**WHAT NEEDS TO BE DONE**:
Return all lines in the material below that contain "true".

**RECORDS FOR THIS TASK**:
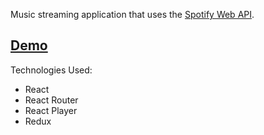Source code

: Music streaming application that uses the [Spotify Web API](https://developer.spotify.com/web-api/).

## [Demo](https://ahmed-wagdi.github.io/spotify-copycat)

Technologies Used:
- React
- React Router
- React Player
- Redux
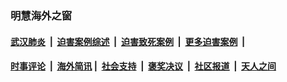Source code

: 
### 明慧海外之窗

####  [武汉肺炎](indexes/365.md?t=03020100) &nbsp;|&nbsp;  [迫害案例综述](indexes/328.md?t=03020100) &nbsp;|&nbsp; [迫害致死案例](indexes/277.md?t=03020100)  &nbsp;|&nbsp; [更多迫害案例](indexes/81.md?t=03020100)  &nbsp;|&nbsp; 
####  [时事评论](indexes/19.md?t=03020100) &nbsp;|&nbsp; [海外简讯](indexes/245.md?t=03020100)&nbsp;|&nbsp;  [社会支持](indexes/140.md?t=03020100) &nbsp;|&nbsp; [褒奖决议](indexes/282.md?t=03020100) &nbsp;|&nbsp; [社区报道](indexes/91.md?t=03020100)  &nbsp;|&nbsp; [天人之间](indexes/78.md?t=03020100) 

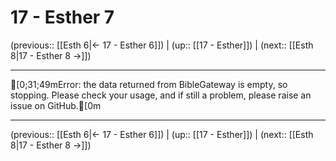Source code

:# 17 - Esther 7

(previous:: [[Esth 6|← 17 - Esther 6]]) | (up:: [[17 - Esther]]) | (next:: [[Esth 8|17 - Esther 8 →]])

***
[0;31;49mError: the data returned from BibleGateway is empty, so stopping. Please check your usage, and if still a problem, please raise an issue on GitHub.[0m

***

(previous:: [[Esth 6|← 17 - Esther 6]]) | (up:: [[17 - Esther]]) | (next:: [[Esth 8|17 - Esther 8 →]])
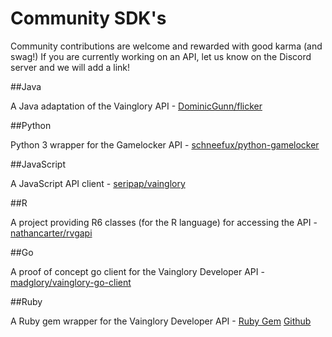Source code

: # Community SDK's

Community contributions are welcome and rewarded with good karma (and swag!) If you are currently working on an API, let us know on the Discord server and we will add a link!

##Java

A Java adaptation of the Vainglory API - [DominicGunn/flicker](http://github.com/DominicGunn/flicker)

##Python

Python 3 wrapper for the Gamelocker API - [schneefux/python-gamelocker](http://github.com/schneefux/python-gamelocker)

##JavaScript

A JavaScript API client - [seripap/vainglory](https://github.com/seripap/vainglory)

##R

A project providing R6 classes (for the R language) for accessing the API - [nathancarter/rvgapi](https://github.com/nathancarter/rvgapi)

##Go

A proof of concept go client for the Vainglory Developer API - [madglory/vainglory-go-client](https://github.com/madglory/vainglory-go-client)

##Ruby

A Ruby gem wrapper for the Vainglory Developer API -
[Ruby Gem](https://rubygems.org/gems/vainglory-api)
[Github](https://github.com/cbortz/vainglory-api-ruby)
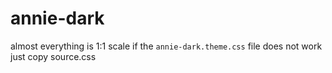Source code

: # annie-dark
almost everything is 1:1 scale if the ` annie-dark.theme.css ` file does not work just copy source.css
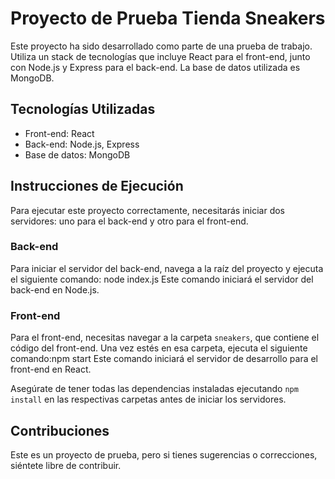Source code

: # Proyecto de Prueba Tienda Sneakers

Este proyecto ha sido desarrollado como parte de una prueba de trabajo. Utiliza un stack de tecnologías que incluye React para el front-end, junto con Node.js y Express para el back-end. La base de datos utilizada es MongoDB.

## Tecnologías Utilizadas

- Front-end: React
- Back-end: Node.js, Express
- Base de datos: MongoDB

## Instrucciones de Ejecución

Para ejecutar este proyecto correctamente, necesitarás iniciar dos servidores: uno para el back-end y otro para el front-end.

### Back-end

Para iniciar el servidor del back-end, navega a la raíz del proyecto y ejecuta el siguiente comando: node index.js
Este comando iniciará el servidor del back-end en Node.js.

### Front-end

Para el front-end, necesitas navegar a la carpeta `sneakers`, que contiene el código del front-end. Una vez estés en esa carpeta, ejecuta el siguiente comando:npm start
Este comando iniciará el servidor de desarrollo para el front-end en React.

Asegúrate de tener todas las dependencias instaladas ejecutando `npm install` en las respectivas carpetas antes de iniciar los servidores.

## Contribuciones

Este es un proyecto de prueba, pero si tienes sugerencias o correcciones, siéntete libre de contribuir.
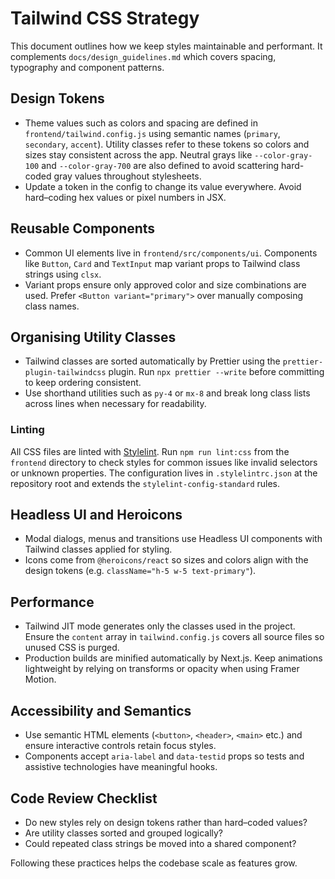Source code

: # Tailwind CSS Strategy

This document outlines how we keep styles maintainable and performant.
It complements `docs/design_guidelines.md` which covers spacing,
typography and component patterns.

## Design Tokens

- Theme values such as colors and spacing are defined in
  `frontend/tailwind.config.js` using semantic names
  (`primary`, `secondary`, `accent`). Utility classes refer to these tokens
  so colors and sizes stay consistent across the app. Neutral grays like
  `--color-gray-100` and `--color-gray-700` are also defined to avoid
  scattering hard-coded gray values throughout stylesheets.
- Update a token in the config to change its value everywhere.
  Avoid hard–coding hex values or pixel numbers in JSX.

## Reusable Components

- Common UI elements live in `frontend/src/components/ui`.
  Components like `Button`, `Card` and `TextInput` map variant props
  to Tailwind class strings using `clsx`.
- Variant props ensure only approved color and size combinations are used.
  Prefer `<Button variant="primary">` over manually composing class names.

## Organising Utility Classes

- Tailwind classes are sorted automatically by Prettier using the
  `prettier-plugin-tailwindcss` plugin. Run `npx prettier --write` before
  committing to keep ordering consistent.
- Use shorthand utilities such as `py-4` or `mx-8` and break long class
  lists across lines when necessary for readability.

### Linting

All CSS files are linted with [Stylelint](https://stylelint.io/).
Run `npm run lint:css` from the `frontend` directory to check styles
for common issues like invalid selectors or unknown properties.
The configuration lives in `.stylelintrc.json` at the repository root
and extends the `stylelint-config-standard` rules.

## Headless UI and Heroicons

- Modal dialogs, menus and transitions use Headless UI components with
  Tailwind classes applied for styling.
- Icons come from `@heroicons/react` so sizes and colors align with the
  design tokens (e.g. `className="h-5 w-5 text-primary"`).

## Performance

- Tailwind JIT mode generates only the classes used in the project.
  Ensure the `content` array in `tailwind.config.js` covers all source
  files so unused CSS is purged.
- Production builds are minified automatically by Next.js. Keep animations
  lightweight by relying on transforms or opacity when using Framer Motion.

## Accessibility and Semantics

- Use semantic HTML elements (`<button>`, `<header>`, `<main>` etc.) and
  ensure interactive controls retain focus styles.
- Components accept `aria-label` and `data-testid` props so tests and
  assistive technologies have meaningful hooks.

## Code Review Checklist

- Do new styles rely on design tokens rather than hard–coded values?
- Are utility classes sorted and grouped logically?
- Could repeated class strings be moved into a shared component?

Following these practices helps the codebase scale as features grow.
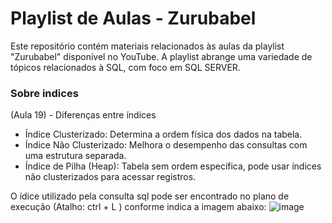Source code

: # Playlist de Aulas - Zurubabel
Este repositório contém materiais relacionados às aulas da playlist "Zurubabel" disponível no YouTube.  A playlist abrange uma variedade de tópicos relacionados à SQL, com foco em SQL SERVER.  

### Sobre indices 
(Aula 19) - Diferenças entre índices

- Índice Clusterizado: Determina a ordem física dos dados na tabela.
- Índice Não Clusterizado: Melhora o desempenho das consultas com uma estrutura separada.
- Índice de Pilha (Heap): Tabela sem ordem específica, pode usar índices não clusterizados para acessar registros.

O ídice utilizado pela consulta sql pode ser encontrado no plano de execução (Atalho: ctrl + L ) conforme indica a imagem abaixo: 
![image](https://github.com/matefs/Zurubabel-intermediario/assets/30128774/31c23f61-ca8f-48cd-82c4-7e324646efe1)
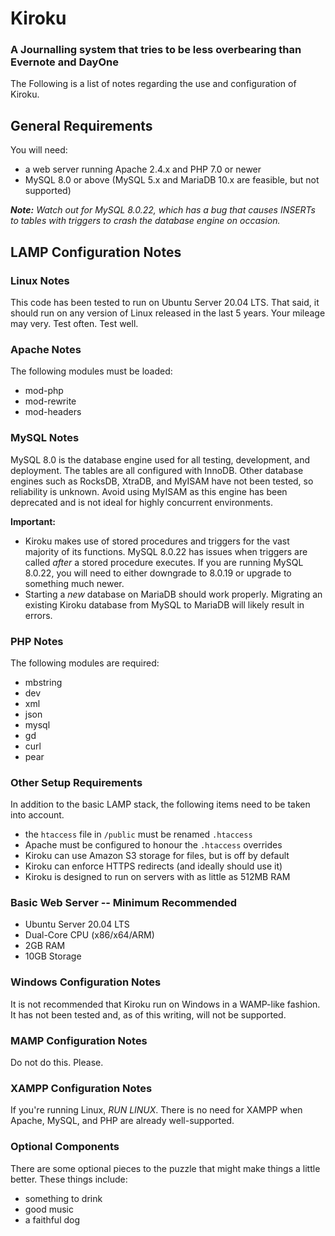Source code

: # Kiroku

### A Journalling system that tries to be less overbearing than Evernote and DayOne

The Following is a list of notes regarding the use and configuration of Kiroku.

## General Requirements

You will need:

* a web server running Apache 2.4.x and PHP 7.0 or newer
* MySQL 8.0 or above (MySQL 5.x and MariaDB 10.x are feasible, but not supported)

***Note:** Watch out for MySQL 8.0.22, which has a bug that causes INSERTs to tables with triggers to crash the database engine on occasion.*

## LAMP Configuration Notes

### Linux Notes

This code has been tested to run on Ubuntu Server 20.04 LTS. That said, it should run on any version of Linux released in the last 5 years. Your mileage may very. Test often. Test well.

### Apache Notes

The following modules must be loaded:

* mod-php
* mod-rewrite
* mod-headers

### MySQL Notes

MySQL 8.0 is the database engine used for all testing, development, and deployment. The tables are all configured with InnoDB. Other database engines such as RocksDB, XtraDB, and MyISAM have not been tested, so reliability is unknown. Avoid using MyISAM as this engine has been deprecated and is not ideal for highly concurrent environments.

**Important:**

* Kiroku makes use of stored procedures and triggers for the vast majority of its functions. MySQL 8.0.22 has issues when triggers are called *after* a stored procedure executes. If you are running MySQL 8.0.22, you will need to either downgrade to 8.0.19 or upgrade to something much newer.
* Starting a *new* database on MariaDB should work properly. Migrating an existing Kiroku database from MySQL to MariaDB will likely result in errors.

### PHP Notes

The following modules are required:

* mbstring
* dev
* xml
* json
* mysql
* gd
* curl
* pear

### Other Setup Requirements

In addition to the basic LAMP stack, the following items need to be taken into account.

* the `htaccess` file in `/public` must be renamed `.htaccess`
* Apache must be configured to honour the `.htaccess` overrides
* Kiroku can use Amazon S3 storage for files, but is off by default
* Kiroku can enforce HTTPS redirects (and ideally should use it)
* Kiroku is designed to run on servers with as little as 512MB RAM

### Basic Web Server -- Minimum Recommended

* Ubuntu Server 20.04 LTS
* Dual-Core CPU (x86/x64/ARM)
* 2GB RAM
* 10GB Storage

### Windows Configuration Notes

It is not recommended that Kiroku run on Windows in a WAMP-like fashion. It has not been tested and, as of this writing, will not be supported.

### MAMP Configuration Notes

Do not do this. Please.

### XAMPP Configuration Notes

If you're running Linux, *RUN LINUX*. There is no need for XAMPP when Apache, MySQL, and PHP are already well-supported.

### Optional Components

There are some optional pieces to the puzzle that might make things a little better. These things include:

* something to drink
* good music
* a faithful dog
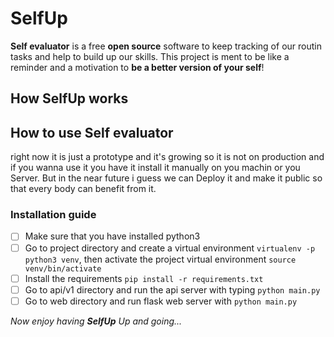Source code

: # SelfUp

**Self evaluator** is a free **open source** software to keep tracking of our routin tasks and help to build up our skills. This project is ment to be like a reminder and a motivation to **be a better version of your self**!

## How SelfUp works

## How to use Self evaluator

right now it is just a prototype and it's growing so it is not on production and if you wanna use it you have it install it manually on you machin or you Server.
But in the near future i guess we can Deploy it and make it public so that every body can benefit from it.

### Installation guide

- [ ] Make sure that you have installed python3
- [ ] Go to project directory and create a virtual environment `virtualenv -p python3 venv`, then activate the project virtual environment `source venv/bin/activate`
- [ ] Install the requirements `pip install -r requirements.txt`
- [ ] Go to api/v1 directory and run the api server with typing `python main.py`
- [ ] Go to web directory and run flask web server with `python main.py`

_Now enjoy having **SelfUp** Up and going..._
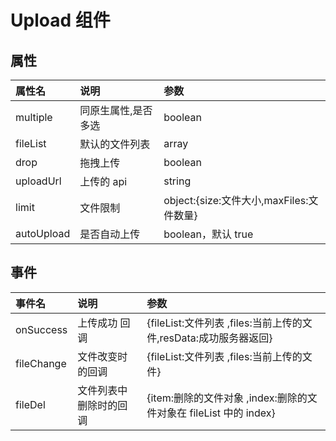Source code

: # Upload 组件

<script setup>
  import demo from "./demo.vue"
  import demoDrop from "./demoDrop.vue"
  import demoLimit from "./demoLimit.vue"
  import demoMultiple from "./demoMultiple.vue"
  import demoSelfUpload from "./demoSelfUpload.vue"
  import demoSuccess from "./demoSuccess.vue"
  import preView from "@/components/preview/preview.vue"
</script>
<demo />
<pre-view compName="upload" vueFName="demo" />

<demoDrop />
<pre-view compName="upload" vueFName="demoDrop" />

<demoLimit />
<pre-view compName="upload" vueFName="demoLimit" />

<demoMultiple />
<pre-view compName="upload" vueFName="demoMultiple" />

<demoSelfUpload />
<pre-view compName="upload" vueFName="demoSelfUpload" />

<demoSuccess />
<pre-view compName="upload" vueFName="demoSuccess" />

## 属性

| 属性名     | 说明                | 参数                                     |
| :--------- | :------------------ | :--------------------------------------- |
| multiple   | 同原生属性,是否多选 | boolean                                  |
| fileList   | 默认的文件列表      | array                                    |
| drop       | 拖拽上传            | boolean                                  |
| uploadUrl  | 上传的 api          | string                                   |
| limit      | 文件限制            | object:{size:文件大小,maxFiles:文件数量} |
| autoUpload | 是否自动上传        | boolean，默认 true                       |

## 事件

| 事件名     | 说明                   | 参数                                                              |
| :--------- | :--------------------- | :---------------------------------------------------------------- |
| onSuccess  | 上传成功 回调          | {fileList:文件列表 ,files:当前上传的文件,resData:成功服务器返回}  |
| fileChange | 文件改变时的回调       | {fileList:文件列表 ,files:当前上传的文件}                         |
| fileDel    | 文件列表中删除时的回调 | {item:删除的文件对象 ,index:删除的文件对象在 fileList 中的 index} |
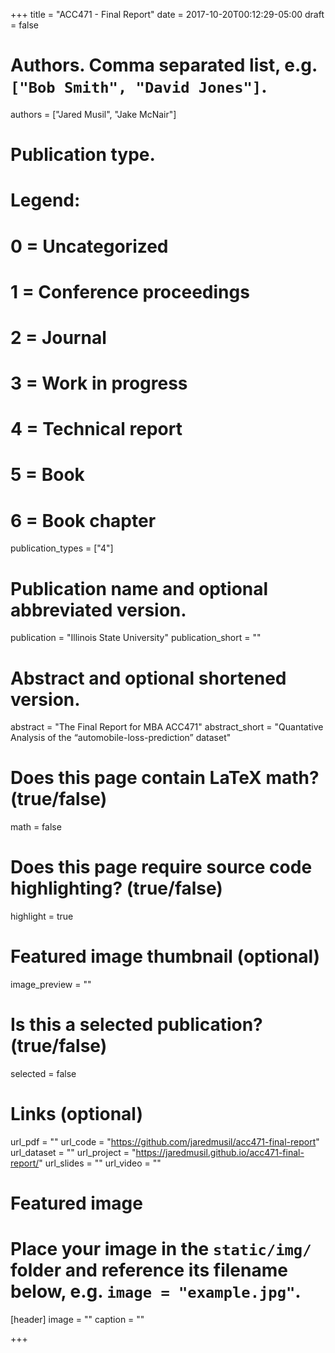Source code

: +++
title = "ACC471 - Final Report"
date = 2017-10-20T00:12:29-05:00
draft = false

# Authors. Comma separated list, e.g. `["Bob Smith", "David Jones"]`.
authors = ["Jared Musil", "Jake McNair"]

# Publication type.
# Legend:
# 0 = Uncategorized
# 1 = Conference proceedings
# 2 = Journal
# 3 = Work in progress
# 4 = Technical report
# 5 = Book
# 6 = Book chapter
publication_types = ["4"]

# Publication name and optional abbreviated version.
publication = "Illinois State University"
publication_short = ""

# Abstract and optional shortened version.
abstract = "The Final Report for MBA ACC471"
abstract_short = "Quantative Analysis of the “automobile-loss-prediction” dataset"

# Does this page contain LaTeX math? (true/false)
math = false

# Does this page require source code highlighting? (true/false)
highlight = true

# Featured image thumbnail (optional)
image_preview = ""

# Is this a selected publication? (true/false)
selected = false

# Links (optional)
url_pdf = ""
url_code = "https://github.com/jaredmusil/acc471-final-report"
url_dataset = ""
url_project = "https://jaredmusil.github.io/acc471-final-report/"
url_slides = ""
url_video = ""

# Featured image
# Place your image in the `static/img/` folder and reference its filename below, e.g. `image = "example.jpg"`.
[header]
image = ""
caption = ""

+++
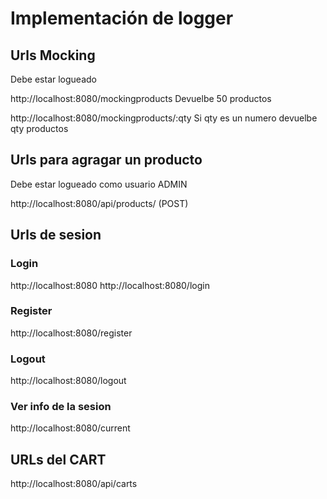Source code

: # Implementación de logger

## Urls Mocking

Debe estar logueado

http://localhost:8080/mockingproducts
Devuelbe 50 productos

http://localhost:8080/mockingproducts/:qty
Si qty es un numero devuelbe qty productos

## Urls para agragar un producto

Debe estar logueado como usuario ADMIN

http://localhost:8080/api/products/ (POST)


## Urls de sesion

### Login

http://localhost:8080
http://localhost:8080/login

### Register

http://localhost:8080/register

### Logout

http://localhost:8080/logout

### Ver info de la sesion

http://localhost:8080/current

## URLs del CART

http://localhost:8080/api/carts

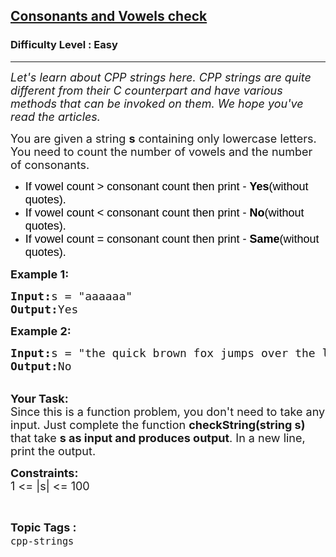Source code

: <h2><a href="https://practice.geeksforgeeks.org/problems/consonants-and-vowels-check/1">Consonants and Vowels check</a></h2><h3>Difficulty Level : Easy</h3><hr><div class="problems_problem_content__Xm_eO"><p dir="ltr"><em><span style="font-size: 18px;">Let's learn about CPP strings here. CPP strings are quite different from their C counterpart and have various methods that can be invoked on them. We hope you've read the articles.</span></em></p>
<p dir="ltr"><span style="font-size: 18px;">You are given a string <strong>s</strong> containing only lowercase letters. You need to count the number of vowels and the number of consonants. </span></p>
<ul dir="ltr">
<li><span style="font-size: 18px;"><span style="background-color: transparent; color: #000000; font-family: arial;">If vowel count &gt; consonant count then print - <strong>Yes</strong>(without quotes).</span></span></li>
<li><span style="font-size: 18px;"><span style="background-color: transparent; color: #000000; font-family: arial;">If vowel count &lt; consonant count then print - <strong>No</strong>(without quotes).</span></span></li>
<li><span style="font-size: 18px;"><span style="background-color: transparent; color: #000000; font-family: arial;">If vowel count = consonant count then print - <strong>Same</strong>(without quotes).</span></span></li>
</ul>
<p><span style="font-size: 18px;"><strong>Example 1:</strong></span></p>
<pre><span style="font-size: 18px;"><strong>Input:</strong>s = "aaaaaa"
<strong>Output:</strong>Yes</span></pre>
<p><span style="font-size: 18px;"><strong>Example 2:</strong></span></p>
<pre><span style="font-size: 18px;"><strong>Input:</strong>s = "the quick brown fox jumps over the lazy dog"
<strong>Output:</strong>No</span></pre>
<p><br><span style="font-size: 18px;"><strong>Your Task:</strong><br>Since this is a function problem, you don't need to take any input. Just complete the function <strong>checkString(string s) </strong>that take <strong>s as input and produces output</strong>. In a new line, print the output.</span></p>
<p><span style="font-size: 18px;"><strong>Constraints:</strong><br>1 &lt;= |s| &lt;= 100</span></p></div><br><p><span style=font-size:18px><strong>Topic Tags : </strong><br><code>cpp-strings</code>&nbsp;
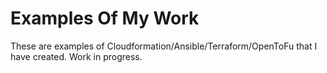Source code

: # Examples Of My Work
These are examples of Cloudformation/Ansible/Terraform/OpenToFu that I have created. Work in progress.

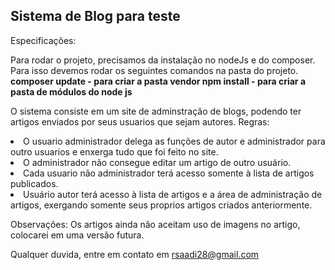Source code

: <h2>Sistema de Blog para teste</h2>
<p>Especificações:</p>
 <p>Para rodar o projeto, precisamos da instalação no nodeJs e do composer.
 Para isso devemos rodar os seguintes comandos na pasta do projeto.
  <b>composer update - para criar a pasta vendor
   npm install - para criar a pasta de módulos do node js</b>
  <p>
  O sistema consiste em um site de adminstração de blogs, podendo ter artigos enviados por seus usuarios que sejam autores.
  Regras:
  <li> O usuario administrador delega as funções de autor e administrador para outro usuarios e enxerga tudo que foi feito no site.</li> 
  <li> O administrador não consegue editar um artigo de outro usuário.</li>
  <li> Cada usuario não administrador terá acesso somente à lista de artigos publicados.</li>
  <li> Usuário autor terá acesso à lista de artigos e a área de administração de artigos, exergando somente seus proprios artigos criados anteriormente.</li>
   
   <p>Observações:
    Os artigos ainda não aceitam uso de imagens no artigo, colocarei em uma versão futura.<p>
   
 Qualquer duvida, entre em contato em rsaadi28@gmail.com
    
   
   
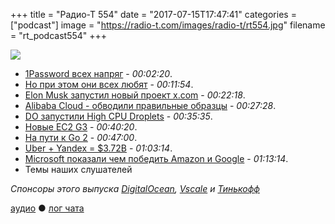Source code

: +++
title = "Радио-Т 554"
date = "2017-07-15T17:47:41"
categories = ["podcast"]
image = "https://radio-t.com/images/radio-t/rt554.jpg"
filename = "rt_podcast554"
+++

![](https://radio-t.com/images/radio-t/rt554.jpg)

- [1Password всех напряг](https://www.cyberscoop.com/1password-subscription-no-local-machine-storage/) - *00:02:20*.
- [Но при этом они всех любят](https://blog.agilebits.com/2017/07/13/why-we-love-1password-memberships/) - *00:11:54*.
- [Elon Musk запустил новый проект x.com](http://mashable.com/2017/07/14/x-elon-musk-website/) - *00:22:18*.
- [Alibaba Cloud - обводили правильные образцы](https://www.alibabacloud.com/why-alibaba-cloud?spm=a3c0i.7922197.210943.1.4cfa9445TeKm8q) - *00:27:28*.
- [DO запустили High CPU Droplets](https://blog.digitalocean.com/introducing-high-cpu-droplets/?utm_medium=email) - *00:35:35*.
- [Новые  EC2 G3](https://aws.amazon.com/about-aws/whats-new/2017/07/introducing-amazon-ec2-g3-instances-the-next-generation-of-gpu-powered-instances-for-graphics-intensive-applications/?sc_channel=sm) - *00:40:20*.
- [На пути к Go 2](https://habrahabr.ru/post/333346/) - *00:47:00*.
- [Uber + Yandex = $3.72B](https://techcrunch.com/2017/07/13/uber-yandex-combine-ridesharing-and-ubereats-in-russia-in-a-3-72b-jv/) - *01:03:14*.
- [Microsoft показали чем победить Amazon и Google](http://www.businessinsider.com/microsoft-azure-stack-hybrid-cloud-released-2017-7) - *01:13:14*.
- Темы наших слушателей

*Спонсоры этого выпуска [DigitalOcean](https://www.digitalocean.com), [Vscale](http://bit.ly/radio-t_vscale) и [Тинькофф](http://bit.ly/tinkoff-rt2)*


[аудио](http://cdn.radio-t.com/rt_podcast554.mp3) ● [лог чата](http://chat.radio-t.com/logs/radio-t-554.html)
<audio src="http://cdn.radio-t.com/rt_podcast554.mp3" preload="none"></audio>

**SOLVED PROBLEM**:
| autoUpload | 是否自动上传        | boolean，默认 true                       |
# Does this page contain LaTeX math? (true/false)
# Does this page require source code highlighting? (true/false)
highlight = true
# Is this a selected publication? (true/false)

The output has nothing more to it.